Every line in the data below that includes "physical" belongs in the answer, copied as it stands.

Top of GIVEN RECORDS

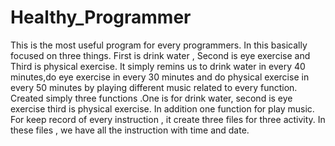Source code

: # Healthy_Programmer
This is the most useful program for every programmers.
In this basically focused on three things. First is drink water , Second is eye exercise and Third is physical exercise.
It simply remins us to drink water in every 40 minutes,do eye exercise in every 30 minutes and do physical exercise in every 50 minutes by playing different music related to every function.
Created simply three functions .One is for drink water, second is eye exercise third is  physical exercise.
In addition one function for play music.
For keep record of every instruction , it create three files for three activity.
In these files , we have all the instruction with time and date.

Bottom of GIVEN RECORDS

**EXERCISE OUTPUT:**
In this basically focused on three things. First is drink water , Second is eye exercise and Third is physical exercise.
It simply remins us to drink water in every 40 minutes,do eye exercise in every 30 minutes and do physical exercise in every 50 minutes by playing different music related to every function.
Created simply three functions .One is for drink water, second is eye exercise third is  physical exercise.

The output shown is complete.